IN BARRETT'S ESOPHAGUS, REFLUX INDUCES FEATURES OF EPITHELIAL-MESENCHYMAL PLASTICITY MEDIATED BY APE/REF-1 REDOX FUNCTION: EVIDENCE FROM STUDIES IN BARRETT'S PATIENTS AND ORGANOIDS

Introduction: Wounding triggers epithelial-mesenchymal plasticity (EMP), a process in which epithelial cells acquire mesenchymal cell features. Some cells undergoing EMP exhibit both epithelial and mesenchymal features, and these epi-mesenchymal (E-M) cells are susceptible to cancer initiation. In earlier studies, we found that acidic bile salt solutions (ABS) triggered EMP in immature Barrett’s esophagus (BE) cells that formed BE spheroids, and that ABS increased ZEB1 (a key EMP transcription factor) via HIF-1α-VEGF axis signaling in BE cell lines. HIF-1α is maintained in its active state through the redox function of APE1 protein, and we found that APE1 is required for ABS to trigger the HIF-1α-VEGF axis in BE cells. Now, we assessed EMP features developing in BE patients who had acute reflux esophagitis induced by stopping PPIs, and explored if we could block ABS-induced EMP by inhibiting APE1 redox function in BE cells.

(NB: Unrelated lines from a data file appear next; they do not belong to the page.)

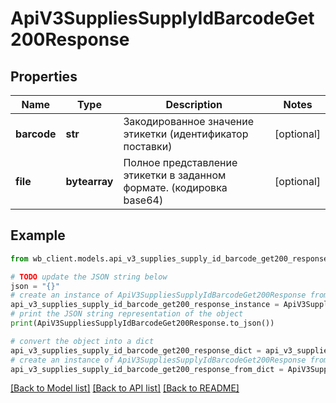 # ApiV3SuppliesSupplyIdBarcodeGet200Response


## Properties

Name | Type | Description | Notes
------------ | ------------- | ------------- | -------------
**barcode** | **str** | Закодированное значение этикетки (идентификатор поставки) | [optional] 
**file** | **bytearray** | Полное представление этикетки в заданном формате. (кодировка base64) | [optional] 

## Example

```python
from wb_client.models.api_v3_supplies_supply_id_barcode_get200_response import ApiV3SuppliesSupplyIdBarcodeGet200Response

# TODO update the JSON string below
json = "{}"
# create an instance of ApiV3SuppliesSupplyIdBarcodeGet200Response from a JSON string
api_v3_supplies_supply_id_barcode_get200_response_instance = ApiV3SuppliesSupplyIdBarcodeGet200Response.from_json(json)
# print the JSON string representation of the object
print(ApiV3SuppliesSupplyIdBarcodeGet200Response.to_json())

# convert the object into a dict
api_v3_supplies_supply_id_barcode_get200_response_dict = api_v3_supplies_supply_id_barcode_get200_response_instance.to_dict()
# create an instance of ApiV3SuppliesSupplyIdBarcodeGet200Response from a dict
api_v3_supplies_supply_id_barcode_get200_response_from_dict = ApiV3SuppliesSupplyIdBarcodeGet200Response.from_dict(api_v3_supplies_supply_id_barcode_get200_response_dict)
```
[[Back to Model list]](../README.md#documentation-for-models) [[Back to API list]](../README.md#documentation-for-api-endpoints) [[Back to README]](../README.md)


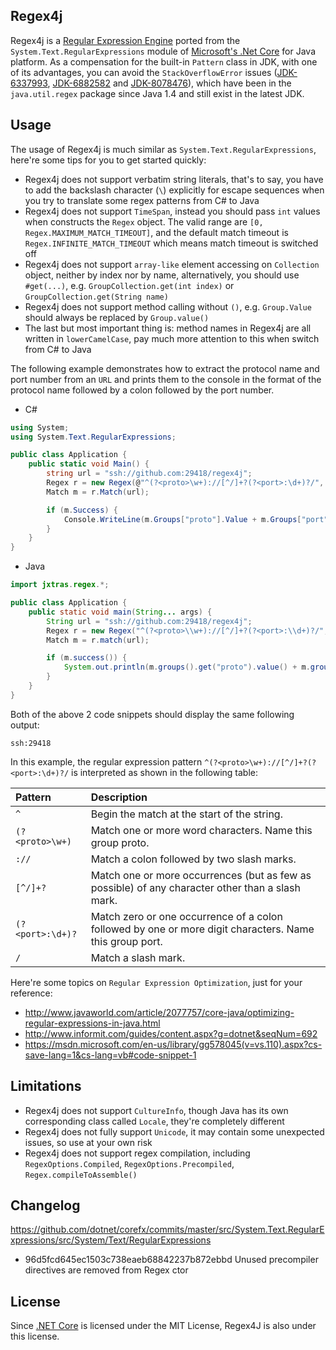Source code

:## Regex4j

Regex4j is a [Regular Expression Engine](https://en.wikipedia.org/wiki/Regular_expression) ported from the ```System.Text.RegularExpressions``` module of [Microsoft's .Net Core](https://github.com/dotnet/core) for Java platform. As a compensation for the built-in ```Pattern``` class in JDK, with one of its advantages, you can avoid the ```StackOverflowError``` issues ([JDK-6337993](http://bugs.java.com/bugdatabase/view_bug.do?bug_id=6337993), [JDK-6882582](http://bugs.java.com/bugdatabase/view_bug.do?bug_id=6882582) and [JDK-8078476](http://bugs.java.com/bugdatabase/view_bug.do?bug_id=8078476)), which have been in the ```java.util.regex``` package since Java 1.4 and still exist in the latest JDK.

## Usage

The usage of Regex4j is much similar as ```System.Text.RegularExpressions```, here're some tips for you to get started quickly:

- Regex4j does not support verbatim string literals, that's to say, you have to add the backslash character (```\```) explicitly for escape sequences when you try to translate some regex patterns from C# to Java
- Regex4j does not support ```TimeSpan```, instead you should pass ```int``` values when constructs the ```Regex``` object. The valid range are ```[0, Regex.MAXIMUM_MATCH_TIMEOUT]```, and the default match timeout is ```Regex.INFINITE_MATCH_TIMEOUT``` which means match timeout is switched off
- Regex4j does not support ```array-like``` element accessing on ```Collection``` object, neither by index nor by name, alternatively, you should use ```#get(...)```, e.g. ```GroupCollection.get(int index)``` or ```GroupCollection.get(String name)```
- Regex4j does not support method calling without ```()```, e.g. ```Group.Value``` should always be replaced by ```Group.value()```
- The last but most important thing is: method names in Regex4j are all written in ```lowerCamelCase```, pay much more attention to this when switch from C# to Java

The following example demonstrates how to extract the protocol name and port number from an ```URL``` and prints them to the console in the format of the protocol name followed by a colon followed by the port number.

* C#

```c#
using System;
using System.Text.RegularExpressions;

public class Application {
    public static void Main() {
        string url = "ssh://github.com:29418/regex4j";
        Regex r = new Regex(@"^(?<proto>\w+)://[^/]+?(?<port>:\d+)?/", RegexOptions.None, TimeSpan.FromMilliseconds(150));
        Match m = r.Match(url);

        if (m.Success) {
            Console.WriteLine(m.Groups["proto"].Value + m.Groups["port"].Value);
        }
    }
}
```

* Java

```java
import jxtras.regex.*;

public class Application {
    public static void main(String... args) {
        String url = "ssh://github.com:29418/regex4j";
        Regex r = new Regex("^(?<proto>\\w+)://[^/]+?(?<port>:\\d+)?/", RegexOptions.None, 150 /* millisecond */);
        Match m = r.match(url);

        if (m.success()) {
            System.out.println(m.groups().get("proto").value() + m.groups().get("port").value());
        }
    }
}
```

Both of the above 2 code snippets should display the same following output:

    ssh:29418

In this example, the regular expression pattern ```^(?<proto>\w+)://[^/]+?(?<port>:\d+)?/``` is interpreted as shown in the following table:

| Pattern             | Description
|:--------------------|:-----------
|```^```              | Begin the match at the start of the string.
|```(?<proto>\w+)```  | Match one or more word characters. Name this group proto.
|```://```            | Match a colon followed by two slash marks.
|```[^/]+?```         | Match one or more occurrences (but as few as possible) of any character other than a slash mark.
|```(?<port>:\d+)?``` | Match zero or one occurrence of a colon followed by one or more digit characters. Name this group port.
|```/```              | Match a slash mark.

Here're some topics on ```Regular Expression Optimization```, just for your reference:

* http://www.javaworld.com/article/2077757/core-java/optimizing-regular-expressions-in-java.html
* http://www.informit.com/guides/content.aspx?g=dotnet&seqNum=692
* https://msdn.microsoft.com/en-us/library/gg578045(v=vs.110).aspx?cs-save-lang=1&cs-lang=vb#code-snippet-1

## Limitations

* Regex4j does not support ```CultureInfo```, though Java has its own corresponding class called ```Locale```, they're completely different
* Regex4j does not fully support ```Unicode```, it may contain some unexpected issues, so use at your own risk
* Regex4j does not support regex compilation, including ```RegexOptions.Compiled```, ```RegexOptions.Precompiled```, ```Regex.compileToAssemble()```

## Changelog

https://github.com/dotnet/corefx/commits/master/src/System.Text.RegularExpressions/src/System/Text/RegularExpressions
* 96d5fcd645ec1503c738eaeb68842237b872ebbd Unused precompiler directives are removed from Regex ctor

## License

Since [.NET Core](https://github.com/dotnet/core) is licensed under the MIT License, Regex4J is also under this license.

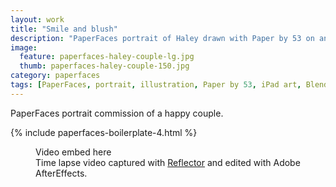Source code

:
 ```yaml
---
layout: work
title: "Smile and blush"
description: "PaperFaces portrait of Haley drawn with Paper by 53 on an iPad."
image: 
  feature: paperfaces-haley-couple-lg.jpg
  thumb: paperfaces-haley-couple-150.jpg
category: paperfaces
tags: [PaperFaces, portrait, illustration, Paper by 53, iPad art, Blend]
---
```


PaperFaces portrait commission of a happy couple.

{% include paperfaces-boilerplate-4.html %}

<figure>
	Video embed here
	<figcaption>Time lapse video captured with <a href="http://www.airsquirrels.com/reflector/" target="_blank">Reflector</a> and edited with Adobe AfterEffects.</figcaption>
</figure>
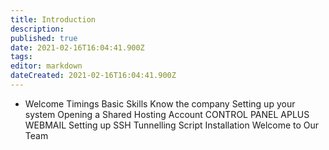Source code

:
 ```yaml
---
title: Introduction
description: 
published: true
date: 2021-02-16T16:04:41.900Z
tags: 
editor: markdown
dateCreated: 2021-02-16T16:04:41.900Z
---
```


- Welcome
Timings
Basic Skills
Know the company
Setting up your system
Opening a Shared Hosting Account
CONTROL PANEL
APLUS WEBMAIL
Setting up SSH Tunnelling
Script Installation
Welcome to Our Team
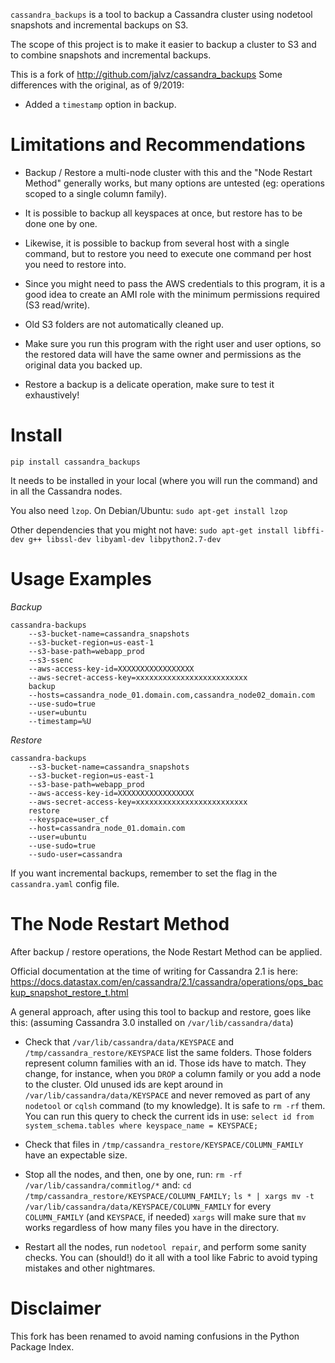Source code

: `cassandra_backups` is a tool to backup a Cassandra cluster using nodetool snapshots and
incremental backups on S3.

The scope of this project is to make it easier to backup a cluster to S3 and to combine
snapshots and incremental backups.

This is a fork of http://github.com/jalvz/cassandra_backups
Some differences with the original, as of 9/2019:

 * Added a `timestamp` option in backup.


Limitations and Recommendations
===============================

* Backup / Restore a multi-node cluster with this and the "Node Restart Method" generally works,
but many options are untested (eg: operations scoped to a single column family).

* It is possible to backup all keyspaces at once, but restore has to be done one by one.

* Likewise, it is possible to backup from several host with a single command, but to restore
you need to execute one command per host you need to restore into.

* Since you might need to pass the AWS credentials to this program, it is a good idea to create
an AMI role with the minimum permissions required (S3 read/write).

* Old S3 folders are not automatically cleaned up.

* Make sure you run this program with the right user and user options, so the restored data will
have the same owner and permissions as the original data you backed up.

* Restore a backup is a delicate operation, make sure to test it exhaustively!


Install
=======

`pip install cassandra_backups`

It needs to be installed in your local (where you will run the command) and in all
the Cassandra nodes.

You also need `lzop`. On Debian/Ubuntu:
`sudo apt-get install lzop`

Other dependencies that you might not have:
`sudo apt-get install libffi-dev g++ libssl-dev libyaml-dev libpython2.7-dev`


Usage Examples
==============

_Backup_

```
cassandra-backups
    --s3-bucket-name=cassandra_snapshots
    --s3-bucket-region=us-east-1
    --s3-base-path=webapp_prod
    --s3-ssenc
    --aws-access-key-id=XXXXXXXXXXXXXXXXX
    --aws-secret-access-key=xxxxxxxxxxxxxxxxxxxxxxxxx
    backup
    --hosts=cassandra_node_01.domain.com,cassandra_node02_domain.com
    --use-sudo=true
    --user=ubuntu
    --timestamp=%U
```


_Restore_

```
cassandra-backups
    --s3-bucket-name=cassandra_snapshots
    --s3-bucket-region=us-east-1
    --s3-base-path=webapp_prod
    --aws-access-key-id=XXXXXXXXXXXXXXXXX
    --aws-secret-access-key=xxxxxxxxxxxxxxxxxxxxxxxxx
    restore
    --keyspace=user_cf
    --host=cassandra_node_01.domain.com
    --user=ubuntu
    --use-sudo=true
    --sudo-user=cassandra
```


If you want incremental backups, remember to set the flag in the `cassandra.yaml` config file.


The Node Restart Method
=======================

After backup / restore operations, the Node Restart Method can be applied.

Official documentation at the time of writing for Cassandra 2.1 is here:
https://docs.datastax.com/en/cassandra/2.1/cassandra/operations/ops_backup_snapshot_restore_t.html

A general approach, after using this tool to backup and restore, goes like this:
(assuming Cassandra 3.0 installed on `/var/lib/cassandra/data`)

* Check that `/var/lib/cassandra/data/KEYSPACE` and `/tmp/cassandra_restore/KEYSPACE` list
  the same folders. Those folders represent column families with an id. Those ids have to match.
  They change, for instance, when you `DROP` a column family or you add a node to the cluster.
  Old unused ids are kept around in `/var/lib/cassandra/data/KEYSPACE` and never removed as part
  of any `nodetool` or `cqlsh` command (to my knowledge). It is safe to `rm -rf` them.
  You can run this query to check the current ids in use:
  `select id from system_schema.tables where keyspace_name = KEYSPACE;`

* Check that files in `/tmp/cassandra_restore/KEYSPACE/COLUMN_FAMILY` have an expectable size.

* Stop all the nodes, and then, one by one, run:
 `rm -rf /var/lib/cassandra/commitlog/*`
 and:
 `cd /tmp/cassandra_restore/KEYSPACE/COLUMN_FAMILY;`
 `ls * | xargs mv -t  /var/lib/cassandra/data/KEYSPACE/COLUMN_FAMILY`
 for every `COLUMN_FAMILY` (and `KEYSPACE`, if needed)
 `xargs` will make sure that `mv` works regardless of how many files you have in the directory.

* Restart all the nodes, run `nodetool repair`, and perform some sanity checks.
You can (should!) do it all with a tool like Fabric to avoid typing mistakes and other nightmares.


Disclaimer
==========

This fork has been renamed to avoid naming confusions in the Python Package Index.
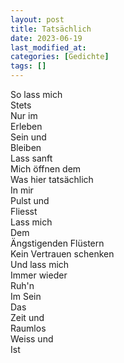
 ```yaml
---
layout: post
title: Tatsächlich
date: 2023-06-19
last_modified_at:
categories: [Gedichte]
tags: []
---
```


So lass mich  
Stets  
Nur im  
Erleben  
Sein und  
Bleiben  
Lass sanft  
Mich öffnen dem  
Was hier tatsächlich  
In mir  
Pulst und  
Fliesst  
Lass mich  
Dem  
Ängstigenden Flüstern  
Kein Vertrauen schenken  
Und lass mich  
Immer wieder  
Ruh'n  
Im Sein  
Das  
Zeit und  
Raumlos  
Weiss und  
Ist
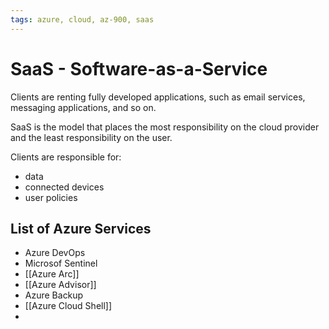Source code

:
 ```yaml
---
tags: azure, cloud, az-900, saas
---
```


# SaaS - Software-as-a-Service

Clients are renting fully developed applications, such as email services, messaging applications, and so on.

SaaS is the model that places the most responsibility on the cloud provider and the least responsibility on the user.

Clients are responsible for:

- data
- connected devices
- user policies

## List of Azure Services

- Azure DevOps
- Microsof Sentinel
- [[Azure Arc]]
- [[Azure Advisor]]
- Azure Backup
- [[Azure Cloud Shell]]
-
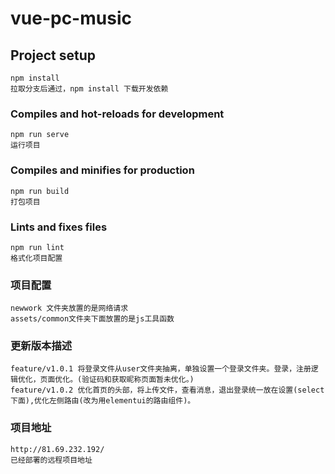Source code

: # vue-pc-music

## Project setup
```
npm install
拉取分支后通过，npm install 下载开发依赖
```

### Compiles and hot-reloads for development
```
npm run serve
运行项目
```

### Compiles and minifies for production
```
npm run build
打包项目
```

### Lints and fixes files
```
npm run lint
格式化项目配置
```

### 项目配置
```
newwork 文件夹放置的是网络请求
assets/common文件夹下面放置的是js工具函数
```


### 更新版本描述
```
feature/v1.0.1 将登录文件从user文件夹抽离，单独设置一个登录文件夹。登录，注册逻辑优化，页面优化。(验证码和获取昵称页面暂未优化。)
feature/v1.0.2 优化首页的头部，将上传文件，查看消息，退出登录统一放在设置(select下面),优化左侧路由(改为用elementui的路由组件)。
```

### 项目地址
```
http://81.69.232.192/
已经部署的远程项目地址
```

Methods: We took biopsies across the squamo-BE junction in 15 BE patients at baseline on PPIs, and at 1 and 2 weeks after stopping PPIs; we evaluated ZEB1 and CDH1 (an epithelial marker) by IHC. In BE cell lines, we used siRNA to knockdown endogenous APE1; scrambled siRNA served as control. Constructs overexpressing either a redox-dead APE1 mutant or empty vector were treated with ABS for 15 minutes. Primary BE cells were suspended in 25 µl Matrigel for 5 days to develop spheroids, which we then dissociated, re-suspended in Collagen I, and treated with ABS 15 minutes/day for 2 days. Cells were treated with the APE1 redox inhibitor APX2009 or its analog RN7-58, which does not inhibit APE1 redox activity. EMP features were evaluated by morphology; ZEB1 mRNA was evaluated by qPCR.
Results: BE biopsies with reflux esophagitis exhibited regenerating crypt epithelium with cells that showed E-M features penetrating into the stroma (Fig1A). ZEB1 nuclear staining was seen in cells with E-M features in the stroma abutting regenerating crypts (Fig1B). ZEB1 nuclear staining significantly increased from baseline to week 2 after stopping PPIs, with no loss of membranous CDH1 (Fig1C,D). ABS significantly increased ZEB1 mRNA in control BE cells with empty vector, but not in cells overexpressing the APE1 redox-dead mutant (Fig1E). ABS significantly increased 1) ZEB1 mRNA expression in BE cell lines and spheroids (Fig2A,B) and 2) cell protrusions in BE spheroids treated with RN7-58, effects that were significantly reduced by APX2009 (Fig2C).
Conclusion: Biopsies of BE in patients with acute reflux esophagitis induced by stopping PPIs exhibit histologic features and markers of E-M cells. In BE cells and spheroids, ABS exposure increases ZEB1 mRNA expression and cell protrusions through the redox function of APE1. This suggests that APE1 redox function could be a target for preventing reflux-induced EMP and, thus, cancer in BE patients.